GAMES – As you can probably guess there are no real epics for the iPad so don’t expect to devote more than a couple of hours of your life in order to complete a game. There are still a few that are worth a look though, my three favourites are:
SPARKLE HD: One of those blow-up-a-chain-of-coloured-balls type games favoured the world over by lonely housewives with bingo addictions. This one is actually very good, the music sounds like it’s from Beetlejuice and the HD graphics are immense.
HARBOUR MASTER HD: Pretty simple but highly addictive. You have to move boats about so they don’t crash into each other. I wish I had more to add but that is literally it.
VIRTUAL VILLAGERS 3: I am fully aware that this is a shitty sim game but there is something kind of 90’s about it that makes me happy. You land on a deserted island and have to make sure your villagers survive by building stuff, finding food, making babies, etc. Completely pointless, but there was a time when all computer games were pointless and, well, sometimes I just miss those days.
While I am on the subject of games, I’m not really a fan of Angry Birds. Am I the only person in the universe who feels this way?…………….Besides you, Tumbleweed.
PHOTO SLIDESHOW – Not technically an app, just something the iPad can do. You can use your iPad as a kind of picture frame that changes photo every few seconds via an unfolding origami-type display. It’s pretty cool to watch and a nice idea I suppose but I can’t help wonder when we are expected to use it. Can you imagine taking it into your office and setting it up next to your monitor, leaving it to show random photos of your family on their last skiing trip? Seriously, imagine how much of a dick you would look. I tried it out in the privacy of my own home and it didn’t really work out. These are the first four photos that came up: A photo of a naked doll that I found on the side of a mountain in Skye that looked like a dead baby, a picture of my dog trying to hump another dog’s face, a picture of Hitler with a speech bubble saying “I blame the parents” and a photo of a dead bird in a ziplock bag stuck to a wall by a magnet. If I worked in an office I would be eating my lunch alone.

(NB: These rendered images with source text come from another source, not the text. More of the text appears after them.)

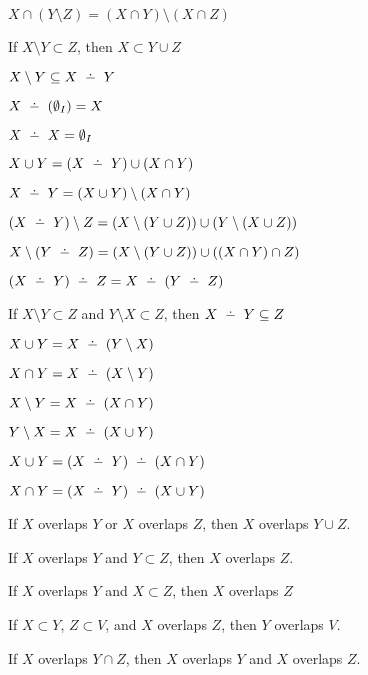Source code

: \documentclass{article}
\begin{document}
\begin{thm}
\item\label{pboole:81} $X \cap (Y \setminus Z) = (X \cap Y) \setminus (X \cap Z)$
\item\label{pboole:82} If $X \setminus Y \subset Z$, then $X \subset Y \cup Z$
\item\label{pboole:83} $X \setminus Y \subset X \symdiff Y$
\item\label{pboole:84} $ X \symdiff (\EmptyMS I) = X$
\item\label{pboole:85} $X \symdiff X = \EmptyMS I$
\item\label{pboole:86} $X \cup Y = (X \symdiff Y) \cup (X \cap Y)$
\item\label{pboole:87} $X \symdiff Y = (X \cup Y) \setminus (X \cap Y)$
\item\label{pboole:88} $(X \symdiff Y) \setminus Z = (X \setminus (Y \cup Z)) \cup (Y \setminus (X \cup Z))$
\item\label{pboole:89} $X \setminus (Y \symdiff Z) = (X \setminus (Y \cup Z)) \cup ((X \cap Y) \cap Z)$
\item\label{pboole:90} $(X \symdiff Y) \symdiff Z = X \symdiff (Y \symdiff Z)$
\item\label{pboole:91} If $X \setminus Y \subset Z$ and $Y \setminus X \subset Z$, then $X \symdiff Y \subset Z$
\item\label{pboole:92} $X \cup Y = X \symdiff (Y \setminus X)$
\item\label{pboole:93} $X \cap Y = X \symdiff (X \setminus Y)$
\item\label{pboole:94} $X \setminus Y = X \symdiff (X \cap Y)$
\item\label{pboole:95} $Y \setminus X = X \symdiff (X \cup Y)$
\item\label{pboole:96} $X \cup Y = (X \symdiff Y) \symdiff (X \cap Y)$
\item\label{pboole:97} $X \cap Y = (X \symdiff Y) \symdiff (X \cup Y)$
\item\label{pboole:98} If $X$ overlaps $Y$ or $X$ overlaps $Z$, then $X$
  overlaps $Y\cup Z$.
\item\label{pboole:99} If $X$ overlaps $Y$ and $Y\subset Z$, then $X$
  overlaps $Z$.
\item\label{pboole:100} If $X$ overlaps $Y$ and $X\subset Z$, then $X$
  overlaps $Z$
\item\label{pboole:101} If $X\subset Y$, $Z\subset V$, and $X$ overlaps $Z$,
  then $Y$ overlaps $V$.
\item\label{pboole:102} If $X$ overlaps $Y\cap Z$, then $X$ overlaps $Y$
  and $X$ overlaps $Z$.

\end{thm}
\end{document}
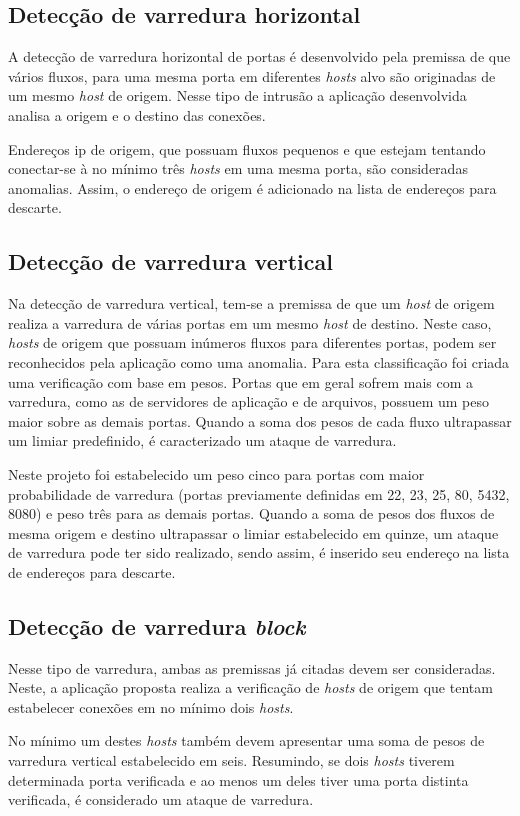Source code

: \subsection{Detecção de varredura horizontal}

A detecção de varredura horizontal de portas é desenvolvido pela premissa de que vários fluxos, para uma mesma porta em diferentes \textit{hosts} alvo são originadas de um mesmo \textit{host} de origem. Nesse tipo de intrusão a aplicação desenvolvida analisa a origem e o destino das conexões. 

Endereços \gls{ip} de origem, que possuam fluxos pequenos e que estejam tentando conectar-se à no mínimo três \textit{hosts} em uma mesma porta, são consideradas anomalias. Assim, o endereço de origem é adicionado na lista de endereços para descarte.

\subsection{Detecção de varredura vertical}

Na detecção de varredura vertical, tem-se a premissa de que um \textit{host} de origem realiza a varredura de várias portas em um mesmo \textit{host} de destino. Neste caso, \textit{hosts} de origem que possuam inúmeros fluxos para diferentes portas, podem ser reconhecidos pela aplicação como uma anomalia. Para esta classificação foi criada uma verificação com base em pesos. Portas que em geral sofrem mais com a varredura, como as de servidores de aplicação e de arquivos, possuem um peso maior sobre as demais portas. Quando a soma dos pesos de cada fluxo ultrapassar um limiar predefinido, é caracterizado um ataque de varredura. 

Neste projeto foi estabelecido um peso cinco para portas com maior probabilidade de varredura (portas previamente definidas em 22, 23, 25, 80, 5432, 8080) e peso três para as demais portas. Quando a soma de pesos dos fluxos de mesma origem e destino ultrapassar o limiar estabelecido em quinze, um ataque de varredura pode ter sido realizado, sendo assim, é inserido seu endereço na lista de endereços para descarte.

\subsection{Detecção de varredura \textit{block}}

Nesse tipo de varredura, ambas as premissas já citadas devem ser consideradas. Neste, a aplicação proposta realiza a verificação de \textit{hosts} de origem que tentam estabelecer conexões em no mínimo dois \textit{hosts}. 

No mínimo um destes \textit{hosts} também devem apresentar uma soma de pesos de varredura vertical estabelecido em seis. Resumindo, se dois \textit{hosts} tiverem determinada porta verificada e ao menos um deles tiver uma porta distinta verificada, é considerado um ataque de varredura.



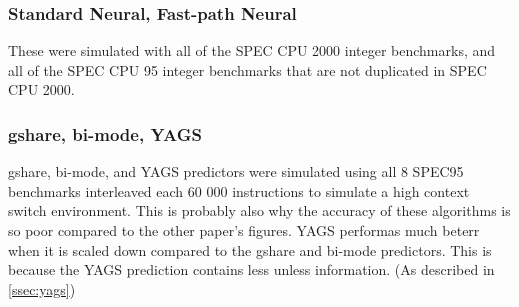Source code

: \subsubsection*{Standard Neural, Fast-path Neural}
These were simulated with all of the SPEC CPU 2000 integer benchmarks, and all of the SPEC CPU 95 integer benchmarks that are not duplicated in SPEC CPU 2000.

\subsubsection*{gshare, bi-mode, YAGS}
gshare, bi-mode, and YAGS predictors were simulated using all 8 SPEC95 benchmarks interleaved each 60 000 instructions to simulate a high context switch environment. This is probably also why the accuracy of these algorithms is so poor compared to the other paper's figures.
YAGS performas much beterr when it is scaled down compared to the gshare and bi-mode predictors.
This is because the YAGS prediction contains less unless information. (As described in \ref{ssec:yags})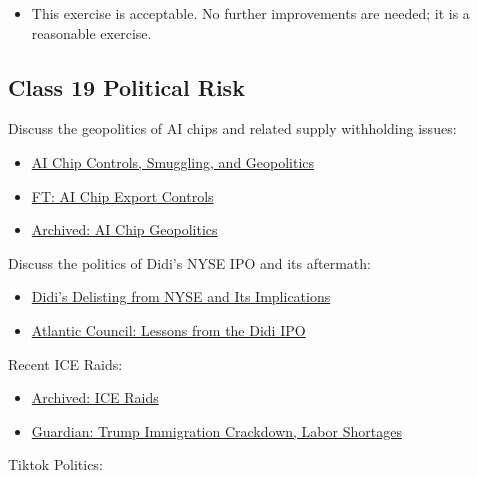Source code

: \documentclass[
  11pt,
]{article}
\providecommand{\tightlist}{%
  \setlength{\itemsep}{0pt}\setlength{\parskip}{0pt}}
\begin{document}
\begin{itemize}
\tightlist
\item
  This exercise is acceptable. No further improvements are needed; it is
  a reasonable exercise.
\end{itemize}

\subsection{Class 19 Political Risk}\label{class-19-political-risk}

Discuss the geopolitics of AI chips and related supply withholding
issues:

\begin{itemize}
\tightlist
\item
  \href{https://www.eetimes.com/ai-chip-controls-smuggling-and-geopolitics/}{AI
  Chip Controls, Smuggling, and Geopolitics}
\item
  \href{https://www.ft.com/content/a13ba438-3b43-46dd-b332-4b81b3644da0}{FT:
  AI Chip Export Controls}
\item
  \href{https://archive.ph/jcX8b\#selection-1999.6-2003.36}{Archived: AI
  Chip Geopolitics}
\end{itemize}

Discuss the politics of Didi's NYSE IPO and its aftermath:

\begin{itemize}
\tightlist
\item
  \href{https://www.europeanguanxi.com/post/didi-s-delisting-from-nyse-and-its-implications-explained}{Didi's
  Delisting from NYSE and Its Implications}
\item
  \href{https://www.atlanticcouncil.org/content-series/inflection-points/lessons-from-the-didi-ipo-ride-xi-faces-a-tradeoff-between-economic-dynamism-and-authoritarian-grip/}{Atlantic
  Council: Lessons from the Didi IPO}
\end{itemize}

Recent ICE Raids:

\begin{itemize}
\tightlist
\item
  \href{https://archive.ph/pp4xl}{Archived: ICE Raids}
\item
  \href{https://www.theguardian.com/us-news/2025/jul/29/trump-immigration-crackdown-labor-shortages-slowdowns}{Guardian:
  Trump Immigration Crackdown, Labor Shortages}
\end{itemize}

Tiktok Politics:
\end{document}
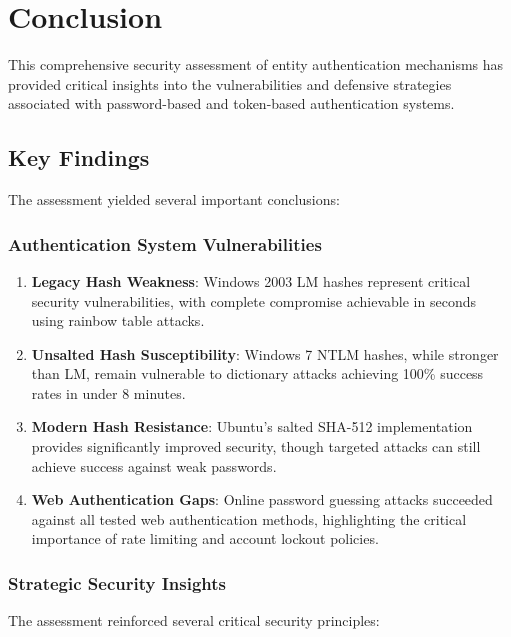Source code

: \section{Conclusion}

This comprehensive security assessment of entity authentication mechanisms has provided critical insights into the vulnerabilities and defensive strategies associated with password-based and token-based authentication systems.

\subsection{Key Findings}

The assessment yielded several important conclusions:

\subsubsection{Authentication System Vulnerabilities}

\begin{enumerate}
    \item \textbf{Legacy Hash Weakness}: Windows 2003 LM hashes represent critical security vulnerabilities, with complete compromise achievable in seconds using rainbow table attacks.

    \item \textbf{Unsalted Hash Susceptibility}: Windows 7 NTLM hashes, while stronger than LM, remain vulnerable to dictionary attacks achieving 100\% success rates in under 8 minutes.

    \item \textbf{Modern Hash Resistance}: Ubuntu's salted SHA-512 implementation provides significantly improved security, though targeted attacks can still achieve success against weak passwords.

    \item \textbf{Web Authentication Gaps}: Online password guessing attacks succeeded against all tested web authentication methods, highlighting the critical importance of rate limiting and account lockout policies.
\end{enumerate}

\subsubsection{Strategic Security Insights}

The assessment reinforced several critical security principles:

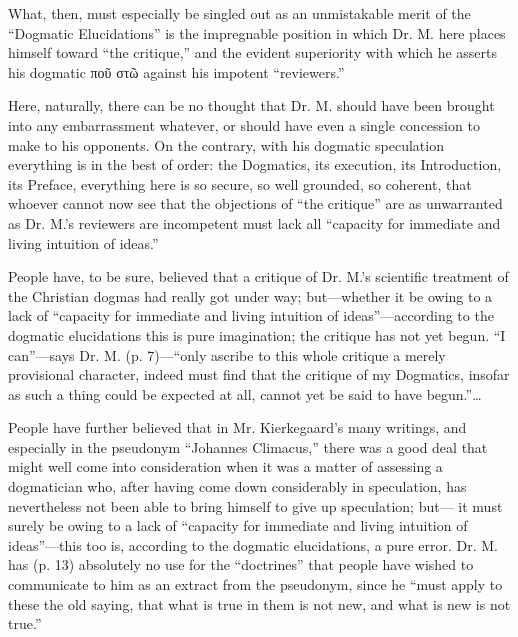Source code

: \documentclass[12pt,a4paper,openany]{book}
\newcommand{\opage}[1]{\marginnote{\footnotesize\textit{[#1]}}}
\begin{document}
What, then, must especially be singled out as an unmistakable
\setcounter{footnote}{0}%
\opage{4}merit of the ``Dogmatic Elucidations'' is the impregnable
position in which Dr. M. here places himself toward ``the critique,'' and the
evident superiority with which he asserts his dogmatic
ποῦ στῶ against his impotent ``reviewers.''

Here, naturally, there can be no thought that Dr.
M. should have been brought into any embarrassment whatever, or should have
even a single concession to make to his opponents.
On the contrary, with his dogmatic speculation everything is in the
best of order: the Dogmatics, its execution, its Introduction,
its Preface, everything here is so secure, so well grounded, so coherent,
that whoever cannot now see that the objections of ``the critique''
are as unwarranted as Dr. M.'s reviewers are
incompetent must lack all ``capacity for immediate and living
intuition of ideas.''

People have, to be sure, believed that a critique of Dr.
M.'s scientific treatment of the Christian dogmas had really
got under way; but---whether it be owing to a lack
of ``capacity for immediate and living intuition of ideas''---according
to the dogmatic elucidations this is pure imagination;
the critique has not yet begun. ``I can''---says
Dr. M. (p. 7)---``only ascribe to this whole critique a merely
provisional character, indeed must find that the critique of my
Dogmatics, insofar as such a thing could be expected at all,
cannot yet be said to have begun.''\dots{}

People have further believed that in Mr. Kierkegaard's
many writings, and especially in the pseudonym ``Johannes Climacus,''
there was a good deal that might well come into consideration
when it was a matter of assessing a dogmatician who,
after having come down considerably in speculation, has nevertheless not
been able to bring himself to give up speculation; but---
\setcounter{footnote}{0}%
\opage{5}it must surely be owing to a lack of ``capacity for immediate and
living intuition of ideas''---this too is, according to the dogmatic
elucidations, a pure error. Dr. M. has (p.
13) absolutely no use for the ``doctrines'' that people have wished to communicate to him as an
extract from the pseudonym, since he
``must apply to these the old saying, that what is true in them
is not new, and what is new is not true.''
\end{document}
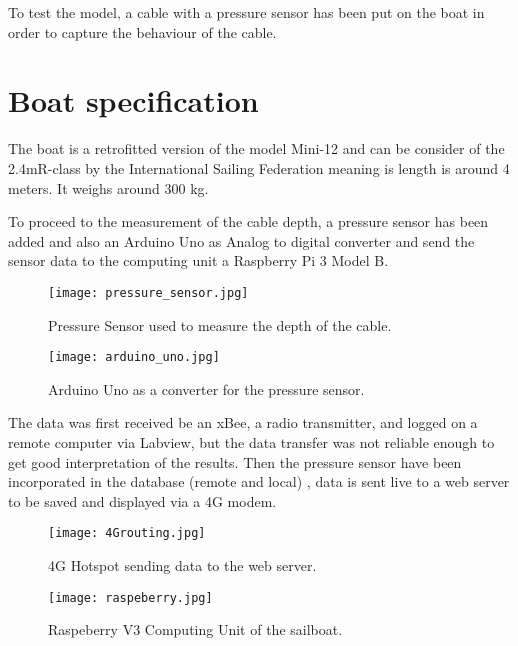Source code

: To test the model, a cable with a pressure sensor has been put on the boat in order to capture the behaviour of the cable.

\section*{Boat specification}

The boat is a retrofitted version of the model Mini-12 and can be consider of the 2.4mR-class by the International Sailing Federation meaning is length is around 4 meters. It weighs around 300 kg.

To proceed to the measurement of the cable depth, a pressure sensor has been added and also an Arduino  Uno as Analog to digital converter and send the sensor data to the computing unit a Raspberry Pi 3 Model B.

\begin{figure}[H]
\centering
    \begin{minipage}[b]{0.4\textwidth}
    \centering
    \texttt{[image: pressure\_sensor.jpg]}
    \caption{Pressure Sensor used to measure the depth of the cable.}
    \label{fig:pressure_sensor}
    \end{minipage}
    \hfill
    \begin{minipage}[b]{0.45\textwidth}
    \centering
    \texttt{[image: arduino\_uno.jpg]}
    \caption{Arduino Uno as a converter for the pressure sensor.}
    \label{fig:arduino_uno}
    \end{minipage}
\end{figure}

The data was first received be an xBee, a radio transmitter, and logged on a remote computer via Labview, but the data transfer was not reliable enough to get good interpretation of the results. Then the pressure sensor have been incorporated in the database (remote and local) , data is sent live to a web server to be saved and displayed via a 4G modem.

\begin{figure}[H]
\centering
    \begin{minipage}[b]{0.4\textwidth}
    \centering
    \texttt{[image: 4Grouting.jpg]}
    \caption{4G Hotspot sending data to the web server.}
    \label{fig:4grouting}
    \end{minipage}
    \hfill
    \begin{minipage}[b]{0.45\textwidth}
    \centering
    \texttt{[image: raspeberry.jpg]}
    \caption{Raspeberry V3 Computing Unit of the sailboat.}
    \label{fig:raspeberry}
    \end{minipage}
\end{figure}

So there you go, a few of the apps that have earned a place on my homescreen. I could honestly keep going, I have another ten apps that I use but for those of you who don’t have an iPad this blog entry is hardly a page-turner so I will spare you the torture of reading about amazing things that you will never have. I feel like the parent of a high-achieving child; so much to say but no one really gives a fuck. I think I’m going to start going to coffee mornings with other iPad owners. Call me.